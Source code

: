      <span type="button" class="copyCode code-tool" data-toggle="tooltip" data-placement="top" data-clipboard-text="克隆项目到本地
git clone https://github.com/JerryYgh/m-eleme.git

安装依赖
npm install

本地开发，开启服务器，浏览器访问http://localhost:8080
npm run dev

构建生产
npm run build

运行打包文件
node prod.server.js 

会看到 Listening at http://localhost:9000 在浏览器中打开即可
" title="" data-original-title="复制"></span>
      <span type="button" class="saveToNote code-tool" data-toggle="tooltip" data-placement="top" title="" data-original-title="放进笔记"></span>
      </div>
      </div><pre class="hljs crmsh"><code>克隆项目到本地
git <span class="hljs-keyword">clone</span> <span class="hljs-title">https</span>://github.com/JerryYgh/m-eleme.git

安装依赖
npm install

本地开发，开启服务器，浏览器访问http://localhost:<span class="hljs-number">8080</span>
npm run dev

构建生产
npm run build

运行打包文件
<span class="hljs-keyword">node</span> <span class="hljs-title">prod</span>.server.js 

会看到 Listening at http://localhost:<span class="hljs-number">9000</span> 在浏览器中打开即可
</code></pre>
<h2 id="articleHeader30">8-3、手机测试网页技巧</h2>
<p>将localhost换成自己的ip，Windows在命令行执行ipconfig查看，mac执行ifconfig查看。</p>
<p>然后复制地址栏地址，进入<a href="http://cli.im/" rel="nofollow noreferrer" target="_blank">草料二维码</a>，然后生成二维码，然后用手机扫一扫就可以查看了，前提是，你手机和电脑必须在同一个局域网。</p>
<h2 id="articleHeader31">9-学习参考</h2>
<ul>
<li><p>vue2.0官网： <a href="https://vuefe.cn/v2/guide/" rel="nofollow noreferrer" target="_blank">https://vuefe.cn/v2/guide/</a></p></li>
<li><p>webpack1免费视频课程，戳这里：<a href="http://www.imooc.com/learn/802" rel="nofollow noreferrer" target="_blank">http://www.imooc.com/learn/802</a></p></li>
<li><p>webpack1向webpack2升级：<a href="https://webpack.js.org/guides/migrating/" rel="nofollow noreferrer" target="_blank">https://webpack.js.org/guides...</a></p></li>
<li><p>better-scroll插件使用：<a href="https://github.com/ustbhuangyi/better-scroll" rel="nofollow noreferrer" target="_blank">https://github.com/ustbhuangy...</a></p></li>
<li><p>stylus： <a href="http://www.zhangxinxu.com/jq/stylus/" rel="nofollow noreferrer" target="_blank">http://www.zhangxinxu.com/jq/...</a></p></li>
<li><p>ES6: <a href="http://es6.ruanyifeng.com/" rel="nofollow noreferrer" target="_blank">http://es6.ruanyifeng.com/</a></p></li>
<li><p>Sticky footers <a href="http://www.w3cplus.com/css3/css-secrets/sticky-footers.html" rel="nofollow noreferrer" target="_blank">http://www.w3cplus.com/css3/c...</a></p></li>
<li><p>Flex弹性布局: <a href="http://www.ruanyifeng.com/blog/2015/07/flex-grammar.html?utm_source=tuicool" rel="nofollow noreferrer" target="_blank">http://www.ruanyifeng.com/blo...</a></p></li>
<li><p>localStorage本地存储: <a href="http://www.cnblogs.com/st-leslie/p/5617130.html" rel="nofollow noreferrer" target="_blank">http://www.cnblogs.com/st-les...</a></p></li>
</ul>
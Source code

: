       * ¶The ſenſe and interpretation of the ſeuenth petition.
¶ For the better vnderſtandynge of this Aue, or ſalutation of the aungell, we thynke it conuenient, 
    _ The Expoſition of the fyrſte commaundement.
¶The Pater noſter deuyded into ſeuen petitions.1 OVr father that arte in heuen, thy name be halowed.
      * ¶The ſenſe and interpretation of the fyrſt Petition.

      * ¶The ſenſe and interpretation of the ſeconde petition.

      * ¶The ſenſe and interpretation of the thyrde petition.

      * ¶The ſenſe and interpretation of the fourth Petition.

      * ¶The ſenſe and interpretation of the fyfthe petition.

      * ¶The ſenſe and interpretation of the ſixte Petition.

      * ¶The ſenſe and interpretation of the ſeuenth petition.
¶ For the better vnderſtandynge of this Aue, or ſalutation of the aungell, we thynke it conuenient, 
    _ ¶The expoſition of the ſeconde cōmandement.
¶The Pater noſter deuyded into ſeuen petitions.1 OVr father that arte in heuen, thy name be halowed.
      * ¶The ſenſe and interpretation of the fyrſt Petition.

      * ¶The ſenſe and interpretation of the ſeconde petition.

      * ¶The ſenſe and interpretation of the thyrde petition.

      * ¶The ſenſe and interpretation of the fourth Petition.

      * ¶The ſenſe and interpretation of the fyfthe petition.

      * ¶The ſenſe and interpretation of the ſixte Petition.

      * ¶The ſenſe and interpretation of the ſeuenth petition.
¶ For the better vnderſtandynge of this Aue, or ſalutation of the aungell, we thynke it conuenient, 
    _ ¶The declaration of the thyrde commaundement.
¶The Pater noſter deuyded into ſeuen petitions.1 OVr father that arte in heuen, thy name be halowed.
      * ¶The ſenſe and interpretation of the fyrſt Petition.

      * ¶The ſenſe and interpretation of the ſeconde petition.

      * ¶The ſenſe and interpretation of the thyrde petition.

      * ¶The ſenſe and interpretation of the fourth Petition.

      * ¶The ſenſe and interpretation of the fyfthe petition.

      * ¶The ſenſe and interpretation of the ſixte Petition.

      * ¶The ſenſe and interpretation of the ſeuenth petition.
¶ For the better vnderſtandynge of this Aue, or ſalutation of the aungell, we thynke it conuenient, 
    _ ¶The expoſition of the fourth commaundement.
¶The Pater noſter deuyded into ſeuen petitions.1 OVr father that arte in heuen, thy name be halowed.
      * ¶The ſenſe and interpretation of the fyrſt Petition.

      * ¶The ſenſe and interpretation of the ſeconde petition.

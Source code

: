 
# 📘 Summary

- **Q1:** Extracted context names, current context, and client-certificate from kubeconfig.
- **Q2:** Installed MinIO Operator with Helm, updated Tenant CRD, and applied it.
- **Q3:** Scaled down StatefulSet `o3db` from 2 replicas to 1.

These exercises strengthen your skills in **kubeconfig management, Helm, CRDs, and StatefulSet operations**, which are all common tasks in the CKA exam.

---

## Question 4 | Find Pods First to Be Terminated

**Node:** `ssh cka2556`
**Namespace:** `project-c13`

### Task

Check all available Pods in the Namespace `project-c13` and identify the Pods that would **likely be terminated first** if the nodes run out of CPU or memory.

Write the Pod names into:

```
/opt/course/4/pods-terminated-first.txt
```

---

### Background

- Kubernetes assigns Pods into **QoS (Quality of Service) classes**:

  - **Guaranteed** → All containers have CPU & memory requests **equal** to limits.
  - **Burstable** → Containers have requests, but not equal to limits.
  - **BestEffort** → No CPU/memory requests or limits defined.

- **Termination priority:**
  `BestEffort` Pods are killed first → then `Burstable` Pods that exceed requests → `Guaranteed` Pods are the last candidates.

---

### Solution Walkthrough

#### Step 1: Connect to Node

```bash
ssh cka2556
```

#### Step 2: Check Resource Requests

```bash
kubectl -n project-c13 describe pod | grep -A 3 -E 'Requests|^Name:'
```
+===+
• [How to complete this task] The answer should be the complete set of records, printed exactly.

• [Solution below]
Source code

:      <span type="button" class="copyCode code-tool" data-toggle="tooltip" data-placement="top" data-clipboard-text="克隆项目到本地
git clone https://github.com/JerryYgh/m-eleme.git

安装依赖
npm install

本地开发，开启服务器，浏览器访问http://localhost:8080
npm run dev

构建生产
npm run build

运行打包文件
node prod.server.js 

会看到 Listening at http://localhost:9000 在浏览器中打开即可
" title="" data-original-title="复制"></span>
      <span type="button" class="saveToNote code-tool" data-toggle="tooltip" data-placement="top" title="" data-original-title="放进笔记"></span>
      </div>
      </div><pre class="hljs crmsh"><code>克隆项目到本地
git <span class="hljs-keyword">clone</span> <span class="hljs-title">https</span>://github.com/JerryYgh/m-eleme.git

安装依赖
npm install

本地开发，开启服务器，浏览器访问http://localhost:<span class="hljs-number">8080</span>
npm run dev

构建生产
npm run build

运行打包文件
<span class="hljs-keyword">node</span> <span class="hljs-title">prod</span>.server.js 

会看到 Listening at http://localhost:<span class="hljs-number">9000</span> 在浏览器中打开即可
</code></pre>
<h2 id="articleHeader30">8-3、手机测试网页技巧</h2>
<p>将localhost换成自己的ip，Windows在命令行执行ipconfig查看，mac执行ifconfig查看。</p>
<p>然后复制地址栏地址，进入<a href="http://cli.im/" rel="nofollow noreferrer" target="_blank">草料二维码</a>，然后生成二维码，然后用手机扫一扫就可以查看了，前提是，你手机和电脑必须在同一个局域网。</p>
<h2 id="articleHeader31">9-学习参考</h2>
<ul>
<li><p>vue2.0官网： <a href="https://vuefe.cn/v2/guide/" rel="nofollow noreferrer" target="_blank">https://vuefe.cn/v2/guide/</a></p></li>
<li><p>webpack1免费视频课程，戳这里：<a href="http://www.imooc.com/learn/802" rel="nofollow noreferrer" target="_blank">http://www.imooc.com/learn/802</a></p></li>
<li><p>webpack1向webpack2升级：<a href="https://webpack.js.org/guides/migrating/" rel="nofollow noreferrer" target="_blank">https://webpack.js.org/guides...</a></p></li>
<li><p>better-scroll插件使用：<a href="https://github.com/ustbhuangyi/better-scroll" rel="nofollow noreferrer" target="_blank">https://github.com/ustbhuangy...</a></p></li>
<li><p>stylus： <a href="http://www.zhangxinxu.com/jq/stylus/" rel="nofollow noreferrer" target="_blank">http://www.zhangxinxu.com/jq/...</a></p></li>
<li><p>ES6: <a href="http://es6.ruanyifeng.com/" rel="nofollow noreferrer" target="_blank">http://es6.ruanyifeng.com/</a></p></li>
<li><p>Sticky footers <a href="http://www.w3cplus.com/css3/css-secrets/sticky-footers.html" rel="nofollow noreferrer" target="_blank">http://www.w3cplus.com/css3/c...</a></p></li>
<li><p>Flex弹性布局: <a href="http://www.ruanyifeng.com/blog/2015/07/flex-grammar.html?utm_source=tuicool" rel="nofollow noreferrer" target="_blank">http://www.ruanyifeng.com/blo...</a></p></li>
<li><p>localStorage本地存储: <a href="http://www.cnblogs.com/st-leslie/p/5617130.html" rel="nofollow noreferrer" target="_blank">http://www.cnblogs.com/st-les...</a></p></li>
</ul>
Source code

:       * ¶The ſenſe and interpretation of the ſeuenth petition.
¶ For the better vnderſtandynge of this Aue, or ſalutation of the aungell, we thynke it conuenient, 
    _ The Expoſition of the fyrſte commaundement.
¶The Pater noſter deuyded into ſeuen petitions.1 OVr father that arte in heuen, thy name be halowed.
      * ¶The ſenſe and interpretation of the fyrſt Petition.

      * ¶The ſenſe and interpretation of the ſeconde petition.

      * ¶The ſenſe and interpretation of the thyrde petition.

      * ¶The ſenſe and interpretation of the fourth Petition.

      * ¶The ſenſe and interpretation of the fyfthe petition.

      * ¶The ſenſe and interpretation of the ſixte Petition.

      * ¶The ſenſe and interpretation of the ſeuenth petition.
¶ For the better vnderſtandynge of this Aue, or ſalutation of the aungell, we thynke it conuenient, 
    _ ¶The expoſition of the ſeconde cōmandement.
¶The Pater noſter deuyded into ſeuen petitions.1 OVr father that arte in heuen, thy name be halowed.
      * ¶The ſenſe and interpretation of the fyrſt Petition.

      * ¶The ſenſe and interpretation of the ſeconde petition.

      * ¶The ſenſe and interpretation of the thyrde petition.

      * ¶The ſenſe and interpretation of the fourth Petition.

      * ¶The ſenſe and interpretation of the fyfthe petition.

      * ¶The ſenſe and interpretation of the ſixte Petition.

      * ¶The ſenſe and interpretation of the ſeuenth petition.
¶ For the better vnderſtandynge of this Aue, or ſalutation of the aungell, we thynke it conuenient, 
    _ ¶The declaration of the thyrde commaundement.
¶The Pater noſter deuyded into ſeuen petitions.1 OVr father that arte in heuen, thy name be halowed.
      * ¶The ſenſe and interpretation of the fyrſt Petition.

      * ¶The ſenſe and interpretation of the ſeconde petition.

      * ¶The ſenſe and interpretation of the thyrde petition.

      * ¶The ſenſe and interpretation of the fourth Petition.

      * ¶The ſenſe and interpretation of the fyfthe petition.

      * ¶The ſenſe and interpretation of the ſixte Petition.

      * ¶The ſenſe and interpretation of the ſeuenth petition.
¶ For the better vnderſtandynge of this Aue, or ſalutation of the aungell, we thynke it conuenient, 
    _ ¶The expoſition of the fourth commaundement.
¶The Pater noſter deuyded into ſeuen petitions.1 OVr father that arte in heuen, thy name be halowed.
      * ¶The ſenſe and interpretation of the fyrſt Petition.

      * ¶The ſenſe and interpretation of the ſeconde petition.

Source code

: 
# 📘 Summary

- **Q1:** Extracted context names, current context, and client-certificate from kubeconfig.
- **Q2:** Installed MinIO Operator with Helm, updated Tenant CRD, and applied it.
- **Q3:** Scaled down StatefulSet `o3db` from 2 replicas to 1.

These exercises strengthen your skills in **kubeconfig management, Helm, CRDs, and StatefulSet operations**, which are all common tasks in the CKA exam.

---

## Question 4 | Find Pods First to Be Terminated

**Node:** `ssh cka2556`
**Namespace:** `project-c13`

### Task

Check all available Pods in the Namespace `project-c13` and identify the Pods that would **likely be terminated first** if the nodes run out of CPU or memory.

Write the Pod names into:

```
/opt/course/4/pods-terminated-first.txt
```

---

### Background

- Kubernetes assigns Pods into **QoS (Quality of Service) classes**:

  - **Guaranteed** → All containers have CPU & memory requests **equal** to limits.
  - **Burstable** → Containers have requests, but not equal to limits.
  - **BestEffort** → No CPU/memory requests or limits defined.

- **Termination priority:**
  `BestEffort` Pods are killed first → then `Burstable` Pods that exceed requests → `Guaranteed` Pods are the last candidates.

---

### Solution Walkthrough

#### Step 1: Connect to Node

```bash
ssh cka2556
```

#### Step 2: Check Resource Requests

```bash
kubectl -n project-c13 describe pod | grep -A 3 -E 'Requests|^Name:'
```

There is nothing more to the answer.